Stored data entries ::
○ ○ ○ ○ ○

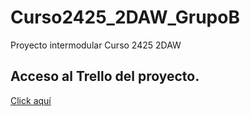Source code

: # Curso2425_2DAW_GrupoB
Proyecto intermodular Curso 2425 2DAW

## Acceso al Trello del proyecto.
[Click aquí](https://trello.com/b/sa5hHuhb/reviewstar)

○ ○ ○ ○ ○

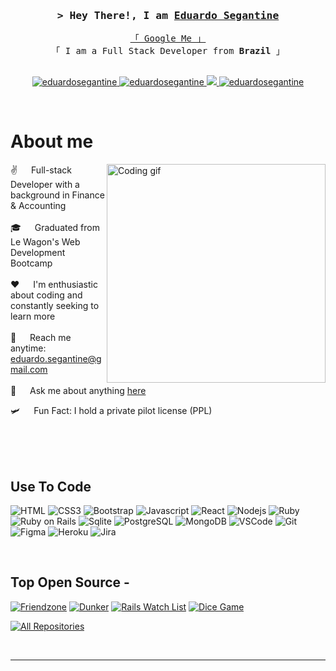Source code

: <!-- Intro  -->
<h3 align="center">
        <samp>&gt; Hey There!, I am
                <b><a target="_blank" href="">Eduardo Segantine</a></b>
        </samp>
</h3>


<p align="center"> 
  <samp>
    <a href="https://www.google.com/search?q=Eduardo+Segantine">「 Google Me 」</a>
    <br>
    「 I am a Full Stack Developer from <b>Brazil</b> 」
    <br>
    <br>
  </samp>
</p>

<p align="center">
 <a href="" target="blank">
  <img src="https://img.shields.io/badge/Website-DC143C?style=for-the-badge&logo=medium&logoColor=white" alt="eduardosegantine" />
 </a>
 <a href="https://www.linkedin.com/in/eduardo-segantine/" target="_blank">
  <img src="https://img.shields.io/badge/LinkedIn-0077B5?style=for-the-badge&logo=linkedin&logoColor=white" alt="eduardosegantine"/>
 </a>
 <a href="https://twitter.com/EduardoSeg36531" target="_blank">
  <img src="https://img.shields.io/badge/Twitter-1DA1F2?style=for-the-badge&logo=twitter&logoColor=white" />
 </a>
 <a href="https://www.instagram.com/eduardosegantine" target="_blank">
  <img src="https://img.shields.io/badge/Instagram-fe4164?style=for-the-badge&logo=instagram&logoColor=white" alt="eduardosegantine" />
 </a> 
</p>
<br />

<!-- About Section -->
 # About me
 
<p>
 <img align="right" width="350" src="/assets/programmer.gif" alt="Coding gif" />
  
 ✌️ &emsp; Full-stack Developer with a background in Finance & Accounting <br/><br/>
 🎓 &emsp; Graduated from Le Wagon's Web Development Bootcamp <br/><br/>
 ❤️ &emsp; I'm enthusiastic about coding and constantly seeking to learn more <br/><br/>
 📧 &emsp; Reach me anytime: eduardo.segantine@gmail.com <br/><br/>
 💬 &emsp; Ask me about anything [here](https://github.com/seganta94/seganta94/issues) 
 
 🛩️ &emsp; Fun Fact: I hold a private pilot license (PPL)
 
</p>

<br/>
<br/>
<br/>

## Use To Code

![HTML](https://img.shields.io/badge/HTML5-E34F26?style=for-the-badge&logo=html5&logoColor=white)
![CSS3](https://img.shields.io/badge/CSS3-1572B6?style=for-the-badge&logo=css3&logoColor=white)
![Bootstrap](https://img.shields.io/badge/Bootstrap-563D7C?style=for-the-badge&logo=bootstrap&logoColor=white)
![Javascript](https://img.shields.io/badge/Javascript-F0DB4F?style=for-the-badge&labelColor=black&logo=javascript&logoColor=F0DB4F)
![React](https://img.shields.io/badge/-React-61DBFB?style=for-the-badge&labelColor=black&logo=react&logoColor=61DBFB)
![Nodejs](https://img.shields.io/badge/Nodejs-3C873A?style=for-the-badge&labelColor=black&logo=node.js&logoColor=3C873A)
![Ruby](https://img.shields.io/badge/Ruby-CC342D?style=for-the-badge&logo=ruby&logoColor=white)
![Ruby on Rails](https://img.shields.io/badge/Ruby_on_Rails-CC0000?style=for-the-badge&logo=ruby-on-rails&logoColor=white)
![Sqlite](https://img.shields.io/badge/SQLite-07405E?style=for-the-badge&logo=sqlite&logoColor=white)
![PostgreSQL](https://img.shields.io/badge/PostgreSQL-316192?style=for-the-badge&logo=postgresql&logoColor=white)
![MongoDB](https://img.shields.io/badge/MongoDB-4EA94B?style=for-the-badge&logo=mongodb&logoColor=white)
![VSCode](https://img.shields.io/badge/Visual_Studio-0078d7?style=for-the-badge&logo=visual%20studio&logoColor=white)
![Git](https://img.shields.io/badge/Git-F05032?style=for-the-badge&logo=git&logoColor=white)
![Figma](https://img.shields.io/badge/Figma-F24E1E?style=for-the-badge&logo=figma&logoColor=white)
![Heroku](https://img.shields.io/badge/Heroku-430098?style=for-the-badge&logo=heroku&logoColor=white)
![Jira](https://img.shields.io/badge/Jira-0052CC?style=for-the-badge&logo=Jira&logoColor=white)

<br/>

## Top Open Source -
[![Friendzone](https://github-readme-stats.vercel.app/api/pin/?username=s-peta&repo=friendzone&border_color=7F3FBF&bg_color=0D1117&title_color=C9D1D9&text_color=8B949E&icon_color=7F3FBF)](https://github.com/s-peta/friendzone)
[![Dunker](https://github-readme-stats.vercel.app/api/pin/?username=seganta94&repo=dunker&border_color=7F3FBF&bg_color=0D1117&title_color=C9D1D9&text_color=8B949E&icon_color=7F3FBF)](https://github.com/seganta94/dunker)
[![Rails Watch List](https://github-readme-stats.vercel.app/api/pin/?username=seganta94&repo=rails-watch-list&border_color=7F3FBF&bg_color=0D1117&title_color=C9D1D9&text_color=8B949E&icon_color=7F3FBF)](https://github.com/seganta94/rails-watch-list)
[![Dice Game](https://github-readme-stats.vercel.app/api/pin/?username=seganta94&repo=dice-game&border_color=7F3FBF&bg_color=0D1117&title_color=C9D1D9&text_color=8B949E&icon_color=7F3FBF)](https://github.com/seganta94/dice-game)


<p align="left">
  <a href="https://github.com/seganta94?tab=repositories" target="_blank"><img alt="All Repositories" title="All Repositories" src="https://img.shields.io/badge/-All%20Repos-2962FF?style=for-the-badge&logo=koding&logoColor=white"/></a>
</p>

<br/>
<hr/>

○ ○ ○ ○ ○

TASK OBJECTIVE ::
Lines holding the word "instagram" should be copied from the entries above.

TASK SOLUTION ::
 <a href="https://www.instagram.com/eduardosegantine" target="_blank">
  <img src="https://img.shields.io/badge/Instagram-fe4164?style=for-the-badge&logo=instagram&logoColor=white" alt="eduardosegantine" />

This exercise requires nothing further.